# Jumbo Muskrats



## David G Duncan (Mar 26, 2000)

Nothing to report from the 100 acre trapline today.

But the bottom edge conibear set connects again!

This time it produced a jumbo sized muskrat. A second extra large muskrat was caught close by in a pocket for mink, baited with muskrat.

I am not in a habit of measuring the length of muskrats, but this grandaddy muskrat is within 1/4" of being 24 inches long. Definitely looking like a much better year for muskrat up this way, in comparison to the past couple of years!

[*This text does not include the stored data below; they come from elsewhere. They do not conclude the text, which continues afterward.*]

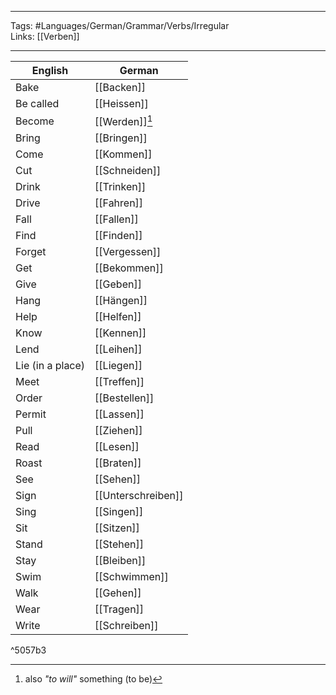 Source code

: ___
Tags: #Languages/German/Grammar/Verbs/Irregular  
Links: [[Verben]]
___
English | German
------------ | ------------
Bake | [[Backen]]
Be called | [[Heissen]]
Become | [[Werden]][^1]
Bring | [[Bringen]]
Come | [[Kommen]]
Cut | [[Schneiden]]
Drink | [[Trinken]]
Drive | [[Fahren]]
Fall | [[Fallen]]
Find | [[Finden]]
Forget | [[Vergessen]]
Get | [[Bekommen]]
Give | [[Geben]]
Hang | [[Hängen]]
Help | [[Helfen]]
Know | [[Kennen]]
Lend | [[Leihen]]
Lie (in a place) | [[Liegen]]
Meet | [[Treffen]]
Order | [[Bestellen]]
Permit | [[Lassen]]
Pull | [[Ziehen]]
Read  | [[Lesen]]
Roast | [[Braten]]
See | [[Sehen]]
Sign | [[Unterschreiben]]
Sing | [[Singen]]
Sit | [[Sitzen]]
Stand | [[Stehen]]
Stay | [[Bleiben]]
Swim | [[Schwimmen]]
Walk | [[Gehen]]
Wear | [[Tragen]]
Write | [[Schreiben]]

^5057b3

[^1]: also _"to will"_ something (to be)
[^2]: also become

Oh ya, this was the forth muskrat caught at this bottom edge set location and all of them were swimming up stream!


----------



## muskrat (Oct 21, 2005)

Miss running a trapline. Hey look forward to reading the threads everyday(night). Dave keep on writing. I trapped 15 or so years ago when it was legal in Auburn Hills. I did it mostly on the weekends. Used to love getting up early and running the river. Most days did not catch anything. I think on the average 5-6 years would usually catch 20 muskrats 5-6 ***** a year. Muskrats were somewhat easily caught. I trapped along the clinton river and there were several large marshes that led out to the river. Keep up the good work and writing.
Matt


----------



## OSXer (Jul 12, 2005)

I'll second that - I do enjoy reading the threads on here when you guys report what you've caught! I trapped a few seasons with my dad, but flak from my mom about it being "cruel" ended that for the time being. Since then I think I've found enough to open her eyes as to footholds not being such as she first thought. The fur prices are low too though, and there is so much other hunting to be done, but I did enjoy making sets look as natural as possible once upon a time. I'll start up again some day.


----------



## mhodnettjr (Jan 30, 2005)

nice job dave theyre kinda cute little critters arent they? i see that this set is producing good numbers for you. How would you approach trapping rats on a lake rather than a stream? i have found huts but i dont know how to trap them in such a vast area. also that otter is in the same area...is there a way to target an otter..or are they mostly by products of beaver sets?

mike


----------



## David G Duncan (Mar 26, 2000)

I really didn't think there would be much interest in pictures of muskrats, but apparently you guys also have a fondness for this very plentiful beautiful little furbearer, that produce up to four litters of young each year!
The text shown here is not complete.